A endocrinologista britânica Rachel Batterham, professora da University College London e um dos maiores nomes no estudo da obesidade, acaba de ser anunciada como vice-presidente de assuntos médicos internacionais da Eli Lilly para atuar na prolífica fase de desenvolvimento de suas medicações. Ela concedeu entrevista a VEJA com exclusividade.
O mundo acordou para o fato de que a obesidade é um problema de saúde? Passei mais de 25 anos como médica tratando de pessoas com obesidade. Infelizmente, a visão mais comum é a de que o peso é, de alguma forma, culpa ou responsabilidade delas. Isso é uma das maiores barreiras que as impedem de ter acesso aos cuidados de que necessitam. A ciência é clara: obesidade não é culpa de ninguém. É uma doença crônica e progressiva que merece a mesma atenção que outros problemas de saúde.

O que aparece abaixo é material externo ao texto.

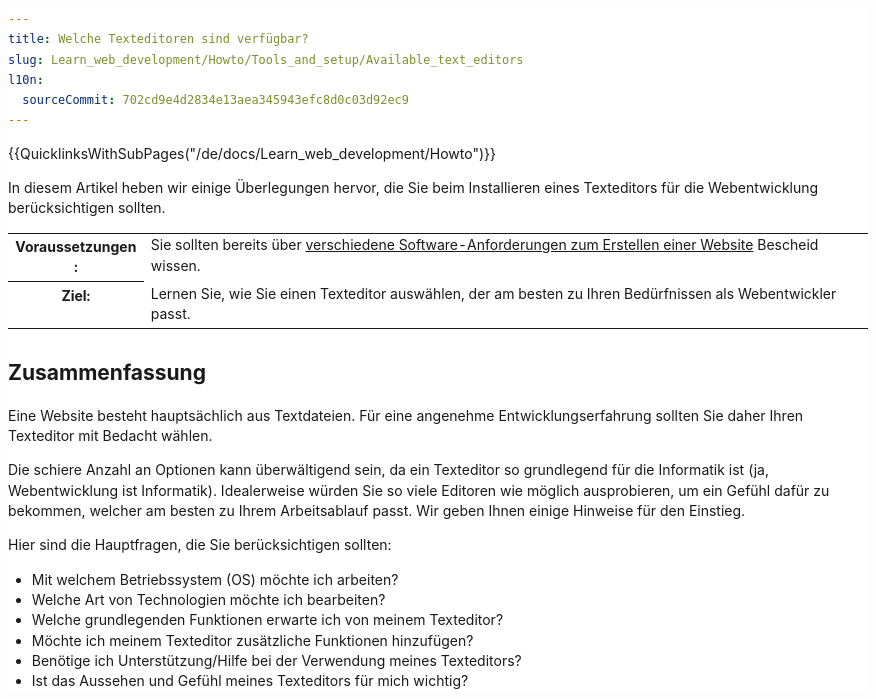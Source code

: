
 ```yaml
---
title: Welche Texteditoren sind verfügbar?
slug: Learn_web_development/Howto/Tools_and_setup/Available_text_editors
l10n:
  sourceCommit: 702cd9e4d2834e13aea345943efc8d0c03d92ec9
---
```


{{QuicklinksWithSubPages("/de/docs/Learn_web_development/Howto")}}

In diesem Artikel heben wir einige Überlegungen hervor, die Sie beim Installieren eines Texteditors für die Webentwicklung berücksichtigen sollten.

<table class="standard-table">
  <tbody>
    <tr>
      <th scope="row">Voraussetzungen:</th>
      <td>
        Sie sollten bereits über <a
          href="/de/docs/Learn_web_development/Howto/Tools_and_setup/What_software_do_I_need"
        >
          verschiedene Software-Anforderungen zum Erstellen einer Website</a
        > Bescheid wissen.
      </td>
    </tr>
    <tr>
      <th scope="row">Ziel:</th>
      <td>
        Lernen Sie, wie Sie einen Texteditor auswählen, der am besten zu Ihren Bedürfnissen als Webentwickler passt.
      </td>
    </tr>
  </tbody>
</table>

## Zusammenfassung

Eine Website besteht hauptsächlich aus Textdateien. Für eine angenehme Entwicklungserfahrung sollten Sie daher Ihren Texteditor mit Bedacht wählen.

Die schiere Anzahl an Optionen kann überwältigend sein, da ein Texteditor so grundlegend für die Informatik ist (ja, Webentwicklung ist Informatik). Idealerweise würden Sie so viele Editoren wie möglich ausprobieren, um ein Gefühl dafür zu bekommen, welcher am besten zu Ihrem Arbeitsablauf passt. Wir geben Ihnen einige Hinweise für den Einstieg.

Hier sind die Hauptfragen, die Sie berücksichtigen sollten:

- Mit welchem Betriebssystem (OS) möchte ich arbeiten?
- Welche Art von Technologien möchte ich bearbeiten?
- Welche grundlegenden Funktionen erwarte ich von meinem Texteditor?
- Möchte ich meinem Texteditor zusätzliche Funktionen hinzufügen?
- Benötige ich Unterstützung/Hilfe bei der Verwendung meines Texteditors?
- Ist das Aussehen und Gefühl meines Texteditors für mich wichtig?
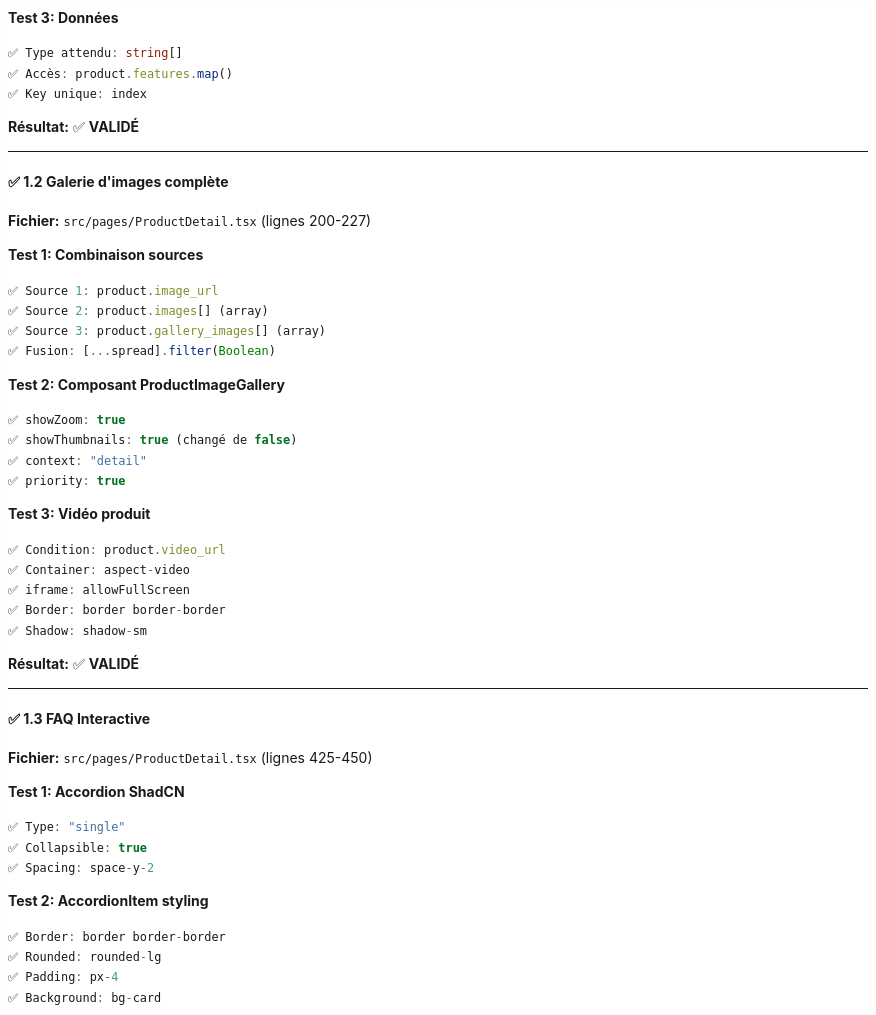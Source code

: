 **Test 3: Données**
```typescript
✅ Type attendu: string[]
✅ Accès: product.features.map()
✅ Key unique: index
```

**Résultat:** ✅ **VALIDÉ**

---

#### ✅ 1.2 Galerie d'images complète
**Fichier:** `src/pages/ProductDetail.tsx` (lignes 200-227)

**Test 1: Combinaison sources**
```typescript
✅ Source 1: product.image_url
✅ Source 2: product.images[] (array)
✅ Source 3: product.gallery_images[] (array)
✅ Fusion: [...spread].filter(Boolean)
```

**Test 2: Composant ProductImageGallery**
```typescript
✅ showZoom: true
✅ showThumbnails: true (changé de false)
✅ context: "detail"
✅ priority: true
```

**Test 3: Vidéo produit**
```typescript
✅ Condition: product.video_url
✅ Container: aspect-video
✅ iframe: allowFullScreen
✅ Border: border border-border
✅ Shadow: shadow-sm
```

**Résultat:** ✅ **VALIDÉ**

---

#### ✅ 1.3 FAQ Interactive
**Fichier:** `src/pages/ProductDetail.tsx` (lignes 425-450)

**Test 1: Accordion ShadCN**
```typescript
✅ Type: "single"
✅ Collapsible: true
✅ Spacing: space-y-2
```

**Test 2: AccordionItem styling**
```typescript
✅ Border: border border-border
✅ Rounded: rounded-lg
✅ Padding: px-4
✅ Background: bg-card
```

Mas muita gente ainda não faz essa ligação… Há mais de 1 bilhão de pessoas com obesidade no mundo e ela está por trás de mais de 200 complicações de saúde. Apesar desses números, não recebe o mesmo nível de diagnóstico, assistência médica, cobertura de planos ou cuidados de longo prazo que outras doenças.
Os novos remédios representam o maior trunfo da ciência nesse contexto? Há uma necessidade urgente de prevenir e tratar a obesidade. A prevenção primária é importante, mas não podemos ignorar tantas pessoas que já vivem com a doença e precisam de ajuda. Os medicamentos para o controle do peso podem desempenhar um papel relevante, desde que sejam usados adequadamente, dentro de uma abordagem de saúde integral. A medicação é parte da solução.
A banalização do uso é um perigo? Tenho muitas preocupações em relação ao uso de remédios para fins estéticos ou sem cuidados médicos. Eles não são aprovados nem devem ser usados para isso. Mas também me preocupo com a desinformação sobre perda de peso e as promessas de solução rápida nas redes sociais, e isso inclui a proliferação de vendas de versões manipuladas e falsificadas das medicações.
O futuro é ainda mais promissor? Além da tirzepatida, temos outros remédios em estudo, como a retatrutida. Os primeiros resultados mostraram uma perda de peso média de 24% em 48 semanas. Há quem compare esses efeitos aos da cirurgia bariátrica, mas cada tratamento tem seu papel. Cada pessoa é impactada de forma diferente. Por isso, a obesidade não pode ser tratada com uma abordagem única.